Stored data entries
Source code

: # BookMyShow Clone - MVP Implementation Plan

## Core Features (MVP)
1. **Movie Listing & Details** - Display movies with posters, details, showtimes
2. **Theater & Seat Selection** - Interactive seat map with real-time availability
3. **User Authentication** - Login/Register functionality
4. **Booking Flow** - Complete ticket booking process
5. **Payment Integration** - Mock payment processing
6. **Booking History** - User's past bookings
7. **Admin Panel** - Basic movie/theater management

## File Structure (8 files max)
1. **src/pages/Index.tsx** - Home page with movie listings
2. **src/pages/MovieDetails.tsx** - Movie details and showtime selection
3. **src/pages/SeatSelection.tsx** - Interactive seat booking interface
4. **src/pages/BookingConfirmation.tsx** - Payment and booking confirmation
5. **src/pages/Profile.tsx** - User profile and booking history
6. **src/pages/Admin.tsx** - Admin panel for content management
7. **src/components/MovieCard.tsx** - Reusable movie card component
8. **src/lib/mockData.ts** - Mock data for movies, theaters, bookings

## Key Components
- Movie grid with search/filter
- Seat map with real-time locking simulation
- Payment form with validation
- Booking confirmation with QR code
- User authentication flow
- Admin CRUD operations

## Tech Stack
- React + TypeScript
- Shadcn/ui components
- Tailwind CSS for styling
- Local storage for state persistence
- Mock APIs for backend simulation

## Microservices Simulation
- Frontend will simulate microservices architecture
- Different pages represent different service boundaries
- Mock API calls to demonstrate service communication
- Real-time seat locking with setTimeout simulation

§ Exercise prompt:
Take the stretch of lines above from the one containing "6. **Booking History** - User's past bookings" through the one containing "- Payment form with validation" and repeat it exactly, adding no other line.

§ Output:
6. **Booking History** - User's past bookings
7. **Admin Panel** - Basic movie/theater management

## File Structure (8 files max)
1. **src/pages/Index.tsx** - Home page with movie listings
2. **src/pages/MovieDetails.tsx** - Movie details and showtime selection
3. **src/pages/SeatSelection.tsx** - Interactive seat booking interface
4. **src/pages/BookingConfirmation.tsx** - Payment and booking confirmation
5. **src/pages/Profile.tsx** - User profile and booking history
6. **src/pages/Admin.tsx** - Admin panel for content management
7. **src/components/MovieCard.tsx** - Reusable movie card component
8. **src/lib/mockData.ts** - Mock data for movies, theaters, bookings

## Key Components
- Movie grid with search/filter
- Seat map with real-time locking simulation
- Payment form with validation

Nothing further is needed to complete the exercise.